Instructions for the task ▸ In the records that follow, find each line containing "shivakumar" and copy it.

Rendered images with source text
——

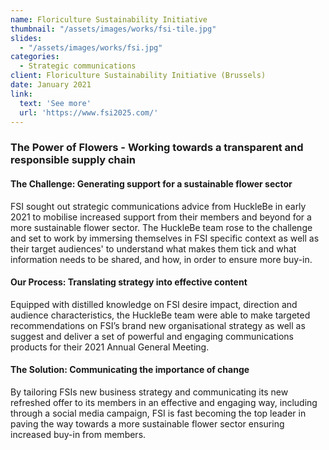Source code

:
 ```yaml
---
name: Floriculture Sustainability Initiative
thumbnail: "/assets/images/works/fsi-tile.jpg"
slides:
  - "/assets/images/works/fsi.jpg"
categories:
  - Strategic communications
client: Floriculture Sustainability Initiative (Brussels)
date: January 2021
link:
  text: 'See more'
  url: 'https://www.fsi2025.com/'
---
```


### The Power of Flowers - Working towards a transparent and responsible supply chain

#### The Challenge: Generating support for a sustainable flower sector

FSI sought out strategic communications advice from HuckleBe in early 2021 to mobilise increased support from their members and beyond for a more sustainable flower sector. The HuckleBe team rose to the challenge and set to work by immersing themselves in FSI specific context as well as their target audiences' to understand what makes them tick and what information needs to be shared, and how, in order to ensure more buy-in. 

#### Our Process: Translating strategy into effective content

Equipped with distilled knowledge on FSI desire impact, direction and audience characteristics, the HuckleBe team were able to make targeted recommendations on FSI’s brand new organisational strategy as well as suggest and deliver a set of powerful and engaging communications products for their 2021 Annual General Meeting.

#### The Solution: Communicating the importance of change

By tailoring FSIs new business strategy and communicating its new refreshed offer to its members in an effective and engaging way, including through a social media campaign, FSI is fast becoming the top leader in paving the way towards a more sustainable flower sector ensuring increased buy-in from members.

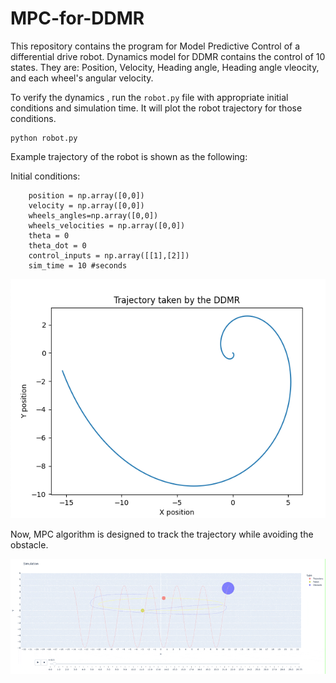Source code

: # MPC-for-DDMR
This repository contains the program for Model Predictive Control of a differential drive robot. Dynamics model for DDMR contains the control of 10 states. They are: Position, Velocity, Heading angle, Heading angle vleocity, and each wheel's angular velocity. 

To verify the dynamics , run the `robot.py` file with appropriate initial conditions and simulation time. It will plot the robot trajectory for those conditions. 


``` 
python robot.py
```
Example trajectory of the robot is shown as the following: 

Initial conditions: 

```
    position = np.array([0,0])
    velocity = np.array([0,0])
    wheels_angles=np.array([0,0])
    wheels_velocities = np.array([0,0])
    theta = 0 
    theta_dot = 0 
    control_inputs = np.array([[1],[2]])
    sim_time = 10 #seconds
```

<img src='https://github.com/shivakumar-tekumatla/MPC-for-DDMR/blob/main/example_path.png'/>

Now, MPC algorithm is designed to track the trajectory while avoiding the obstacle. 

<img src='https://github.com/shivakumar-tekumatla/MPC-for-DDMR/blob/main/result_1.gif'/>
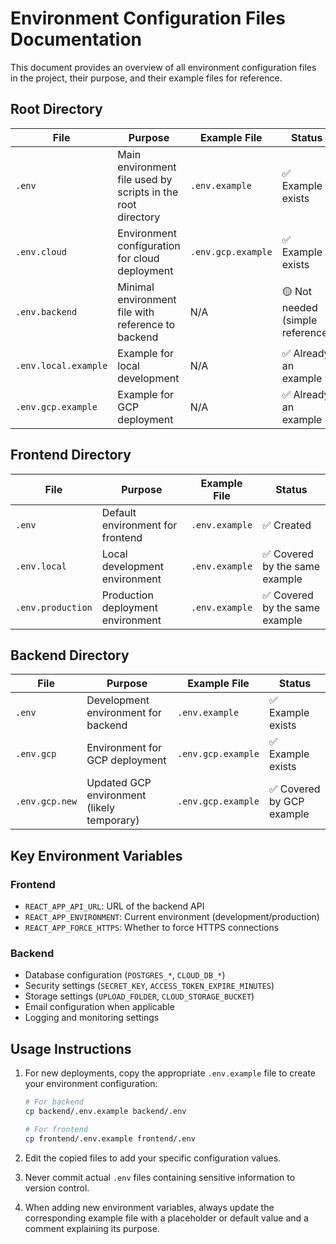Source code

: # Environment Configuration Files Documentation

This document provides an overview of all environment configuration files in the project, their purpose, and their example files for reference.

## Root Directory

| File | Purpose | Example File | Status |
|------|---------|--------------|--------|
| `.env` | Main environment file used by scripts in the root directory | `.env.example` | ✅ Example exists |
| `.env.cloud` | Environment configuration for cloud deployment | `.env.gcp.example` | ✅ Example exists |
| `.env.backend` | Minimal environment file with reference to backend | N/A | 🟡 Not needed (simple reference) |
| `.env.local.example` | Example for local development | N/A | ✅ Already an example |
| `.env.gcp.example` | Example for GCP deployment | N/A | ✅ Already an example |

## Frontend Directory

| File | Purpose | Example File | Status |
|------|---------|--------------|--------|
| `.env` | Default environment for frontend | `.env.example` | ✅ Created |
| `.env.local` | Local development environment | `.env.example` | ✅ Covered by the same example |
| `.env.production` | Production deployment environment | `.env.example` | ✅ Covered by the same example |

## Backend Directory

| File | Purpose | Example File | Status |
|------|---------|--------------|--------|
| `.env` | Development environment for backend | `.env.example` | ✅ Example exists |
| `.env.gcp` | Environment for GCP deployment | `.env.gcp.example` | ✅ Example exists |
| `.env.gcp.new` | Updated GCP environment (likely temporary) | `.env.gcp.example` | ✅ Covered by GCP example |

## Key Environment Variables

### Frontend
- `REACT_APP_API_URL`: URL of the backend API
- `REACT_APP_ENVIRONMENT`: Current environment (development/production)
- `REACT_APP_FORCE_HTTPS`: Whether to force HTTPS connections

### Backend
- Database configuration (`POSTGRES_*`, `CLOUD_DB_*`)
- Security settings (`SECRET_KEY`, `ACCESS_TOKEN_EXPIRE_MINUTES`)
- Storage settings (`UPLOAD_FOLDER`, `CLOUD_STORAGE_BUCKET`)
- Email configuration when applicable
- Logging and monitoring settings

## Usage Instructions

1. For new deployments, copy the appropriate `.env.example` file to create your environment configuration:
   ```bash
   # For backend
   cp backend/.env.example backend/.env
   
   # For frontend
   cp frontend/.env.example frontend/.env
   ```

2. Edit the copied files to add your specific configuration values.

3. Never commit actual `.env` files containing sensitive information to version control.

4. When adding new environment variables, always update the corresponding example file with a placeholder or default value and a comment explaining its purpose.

——

Reply ▸
<img src='https://github.com/shivakumar-tekumatla/MPC-for-DDMR/blob/main/example_path.png'/>
<img src='https://github.com/shivakumar-tekumatla/MPC-for-DDMR/blob/main/result_1.gif'/>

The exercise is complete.